Due to an extremely unfortunate error involving a train that was behind schedule and a watch that may have been four minutes slow, there was a head-on collision of two trains in the town of Kipton in 1891. The plan was that the slow westbound passenger train, traveling at 8 miles per hour, would be able to get onto a siding in time to get out of the way of the fast eastbound mail train, traveling at 45 miles per hour. But it didn't work out that way. (You can Google Kipton Train Wreck to find out the details.)

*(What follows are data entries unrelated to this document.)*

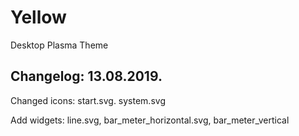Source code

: # Yellow
Desktop Plasma Theme

Changelog: 13.08.2019.
----------------------

Changed icons: start.svg. system.svg

Add widgets: line.svg, bar_meter_horizontal.svg, bar_meter_vertical
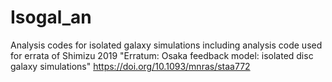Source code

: # Isogal_an
Analysis codes for isolated galaxy simulations including analysis code used for errata of Shimizu 2019 "Erratum: Osaka feedback model: isolated disc galaxy simulations"
https://doi.org/10.1093/mnras/staa772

Our concern here is with a fly. When the two trains were exactly 10 miles apart, the fly, sitting on the front of the westbound engine, flew down the tracks to the eastbound train at 60 miles per hour. When it got there, it turned around immediately and flew back to the westbound train, thence to the eastbound, thence to the westbound, back and forth, over and over, going a shorter distance each time. The question, of course, is how far did the fly fly before being crushed between the two engines as they collided?
Solution
The statement of the problem implies we should be summing an infinite series, but we won't fall for it. There is an easier way to get the answer. If the westbound train is going 8 mph and the eastbound train is going 45 mph, they are closing the distance between them at 53 mph. To traverse the 10 miles between them will thus take 10/53 of an hour. The fly is flying at a rate of 60 mph and will fly 60(10/53) = 11.321 miles before the trains collide.